Além disso, os cientistas descobriram que os antievolucionistas haviam se aproveitado de suas pesquisas. Isso porque eles tinham algo dito por Darwin, em um dos exemplos mais comuns e populares citados como evidência da seleção natural das espécies.
Os pesquisadores, afirmam os criacionistas, teriam demonstrado que a teoria da evolução era inválida.
“Darwin estava errado (ao supor) que o apêndice fosse vestigial”, explicou à BBC Heather Smith, professora de anatomia na Universidade Midwestern, no Arizona (EUA), que esclarece com veemência: “Isso não significa que ele estivesse errado quanto às teorias da seleção natural e da nossa compreensão da adaptação”.
Apêndice nos mamíferos
No ano de 2017, Smith e seus colegas decidiram comparar o apêndice humano com o de 533 espécies de mamíferos. Com isso, foi possível mapear dados e estimar quantas vezes as espécies evoluíram em uma característica em particular, neste caso, no apêndice.
“Determinamos que o apêndice evoluiu ao redor de 30 vezes ao longo da evolução dos mamíferos, e isso implica que ele cumpre uma função importante, caso contrário não seguiria aparecendo na evolução.”
Os especialistas apontam que em termos evolutivos, se um órgão aparece, permanece e não desaparece, é um indicador útil de alguma forma. Mais ainda quando isso acontece em diversas linhagens de mamíferos diferentes.
Conexão intestino-cérebro
Atualmente, o apêndice é foco de estudos que tentam compreender melhor sua função. Um deles, publicado em julho de 2021 por pesquisadores do Inserm e do Museu Francês de História Natural, analisou dados de 258 espécies de mamíferos e notou que a presença do apêndice pode estar relacionada a uma maior longevidade.

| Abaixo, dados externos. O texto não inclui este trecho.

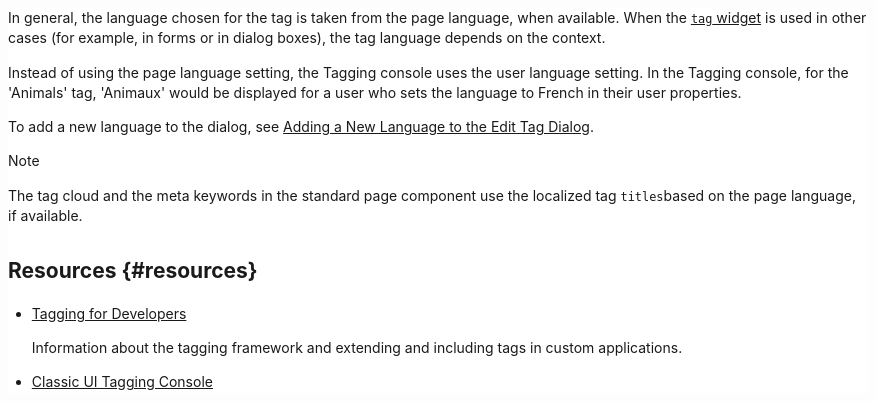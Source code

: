 In general, the language chosen for the tag is taken from the page language, when available. When the [ `tag` widget](/help/sites-developing/building.md#tagging-on-the-client-side) is used in other cases (for example, in forms or in dialog boxes), the tag language depends on the context.

Instead of using the page language setting, the Tagging console uses the user language setting. In the Tagging console, for the 'Animals' tag, 'Animaux' would be displayed for a user who sets the language to French in their user properties.

To add a new language to the dialog, see [Adding a New Language to the Edit Tag Dialog](/help/sites-developing/building.md#adding-a-new-language-to-the-edit-tag-dialog).

>[!NOTE]
>
>The tag cloud and the meta keywords in the standard page component use the localized tag `titles`based on the page language, if available.

## Resources {#resources}

* [Tagging for Developers](/help/sites-developing/tags.md)

  Information about the tagging framework and extending and including tags in custom applications.

* [Classic UI Tagging Console](/help/sites-administering/classic-console.md)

Da mesma maneira, algumas pesquisas apontam uma conexão entre o intestino e o cérebro.
“Uma das áreas mais empolgantes da ciência do cérebro e da neurologia no momento é a crescente percepção dos intestinos e da microbiota intestinal nas doenças neurodegenerativas”, explicou à BBC o professor John Cryan, da Universidade de Cork (Irlanda), especialista no tema.
De acordo com ele, mesmo as pesquisas ainda sendo ambíguas, “uma coisa é clara: não podemos ignorar o apêndice no que diz respeito à sinalização entre cérebro e intestino”.
Apendicite
Contudo, existem casos em que realmente não podemos manter nosso apêndice. Mesmo que um número crescente de estudos aponte que, em casos de apendicite não grave, seja possível tratar a infecção com antibióticos, essa ainda não é considerada uma opção segura.
Como um apêndice perfurado, canceroso ou gravemente machucado é uma emergência médica grave com consequências que podem ser fatais, ele precisa ser removido. Além disso, estudos comprovam que podemos viver uma vida plena sem ele.
Também vale destacar que a apendicite na juventude, tratada com a cirurgia de remoção, é considerada benéfica. Isso porque ela fortalece uma educação do sistema imunológico que o permite combater infecções posteriores com maior eficiência.